I’ll be back in ten days or so. I’m having a holiday and will let you know what I’ve been reading when I get back.
I’ve written before about disposing of my mother’s books and how hard I’ve found it to part with them. Even now over three years after she died I have a couple of boxes of her books that I haven’t known whether to keep or not. However a few weeks ago I decided that I wasn’t going to reread Elizabeth Ferrars. I used to enjoy her books and no doubt some of the ones my mother had came from me. She had a long and successful career, dying in 1995 at the age of 88, writing until the end. Her books are good puzzles, very well written, and have their exciting moments, but when I tried one of them again I found the pace too slow.
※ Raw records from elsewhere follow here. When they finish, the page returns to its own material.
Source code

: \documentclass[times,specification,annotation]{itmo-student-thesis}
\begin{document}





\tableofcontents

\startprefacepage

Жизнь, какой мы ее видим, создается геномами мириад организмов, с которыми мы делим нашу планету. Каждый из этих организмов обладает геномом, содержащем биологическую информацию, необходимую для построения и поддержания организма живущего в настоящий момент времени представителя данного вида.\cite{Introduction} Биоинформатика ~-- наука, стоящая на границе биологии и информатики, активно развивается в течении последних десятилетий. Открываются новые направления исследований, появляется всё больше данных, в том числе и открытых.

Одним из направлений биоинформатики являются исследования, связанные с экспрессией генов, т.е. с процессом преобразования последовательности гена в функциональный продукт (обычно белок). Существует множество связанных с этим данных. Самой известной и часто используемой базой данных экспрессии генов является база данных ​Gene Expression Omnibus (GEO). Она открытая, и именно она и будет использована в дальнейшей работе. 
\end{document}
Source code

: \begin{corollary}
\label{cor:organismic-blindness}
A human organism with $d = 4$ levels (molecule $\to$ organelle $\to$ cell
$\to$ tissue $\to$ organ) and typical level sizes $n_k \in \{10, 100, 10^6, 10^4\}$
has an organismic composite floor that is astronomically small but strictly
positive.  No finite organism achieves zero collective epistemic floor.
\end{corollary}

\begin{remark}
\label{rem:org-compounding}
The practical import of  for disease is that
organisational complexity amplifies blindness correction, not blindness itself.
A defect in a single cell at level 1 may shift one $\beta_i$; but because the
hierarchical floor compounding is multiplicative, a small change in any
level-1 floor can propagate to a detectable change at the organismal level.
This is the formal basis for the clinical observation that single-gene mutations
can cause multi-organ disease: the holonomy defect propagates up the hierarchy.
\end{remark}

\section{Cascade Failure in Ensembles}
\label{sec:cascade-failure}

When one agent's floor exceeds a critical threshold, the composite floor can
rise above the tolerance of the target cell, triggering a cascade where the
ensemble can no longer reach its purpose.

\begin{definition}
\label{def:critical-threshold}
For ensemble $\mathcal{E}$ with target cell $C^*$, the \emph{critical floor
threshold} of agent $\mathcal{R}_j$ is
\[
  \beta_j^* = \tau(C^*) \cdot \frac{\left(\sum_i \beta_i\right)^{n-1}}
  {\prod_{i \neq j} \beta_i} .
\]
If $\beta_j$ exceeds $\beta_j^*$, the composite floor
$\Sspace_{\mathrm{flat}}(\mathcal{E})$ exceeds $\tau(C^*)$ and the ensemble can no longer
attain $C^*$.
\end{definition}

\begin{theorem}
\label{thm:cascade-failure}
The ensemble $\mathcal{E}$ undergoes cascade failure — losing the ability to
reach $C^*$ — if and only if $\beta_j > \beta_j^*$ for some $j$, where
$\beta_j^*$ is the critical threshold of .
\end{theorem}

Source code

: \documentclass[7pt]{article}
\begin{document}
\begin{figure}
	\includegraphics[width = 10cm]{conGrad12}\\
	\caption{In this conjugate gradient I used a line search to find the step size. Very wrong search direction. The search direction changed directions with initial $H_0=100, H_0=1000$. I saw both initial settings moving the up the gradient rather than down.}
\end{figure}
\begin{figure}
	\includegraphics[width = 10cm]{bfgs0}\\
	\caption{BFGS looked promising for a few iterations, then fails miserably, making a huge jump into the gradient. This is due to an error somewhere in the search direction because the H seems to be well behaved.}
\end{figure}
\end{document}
And I have got so many new books that I haven’t read. It was time to let them go.
There is an Oxfam bookshop near to where I have my Alexander technique lesson every three or four weeks, so I’ve been taking a bag of books with me and dropping them off. This week I spotted a couple of the Elizabeth Ferrars that I’d taken on previous occasions and one by Elizabeth Lemarchand, whom I’d also decided to dispose of. It was rather strange, seeing them there especially when I consider that they would have been bought by me and my mother in charity shops in the first place. But I was glad they were there and hope someone else will pounce on them and buy them and take them home.
It also set me thinking about fashions in books and what makes some books re-readable and others not. Last week-end I read with pleasure Jill Paton Welsh’s THE ATTENBURY EMERALDS, which as the title-page says is based on the characters of Dorothy L. Sayers. It is in effect a Dorothy L Sayers novel written by somone else and a very good job she makes of it, too, though I wasn’t entirely convinced by the more egalitarian relationship between Lord Peter and Bunter. Class divisions were still very much in place in the fifties, when this is set, and that didn’t quite ring true. Still, I enjoyed it and it has sent me back again to the original novels and I have started MURDER MUST ADVERTISE. I can’t remember who dun it, which it is nice. Sayers didn’t really write that many and I sometimes feel that writers today are under too much pressure to go on churning books out. I have just read two crime novels by writers I have enjoyed enormously in the past and neither of them were very good. The ending of one of them came out of the blue and amounted to a deus ex machina. I felt cheated and I could guess how this had happened. The writer was working to a deadline and just had to get the bloody thing done somehow. I suspect that once writers become popular publishers are just anxious to go milking the cash-cow and are less inclined to ask for rewrites that would slow down the rate of production.
Having said that Elizabeth Ferrars wrote about fifty and kept to a pretty high standard as I recall, but not everyone can do that.
I’m very busy trying to finish a story to a deadline, so I am skipping this week’s blog.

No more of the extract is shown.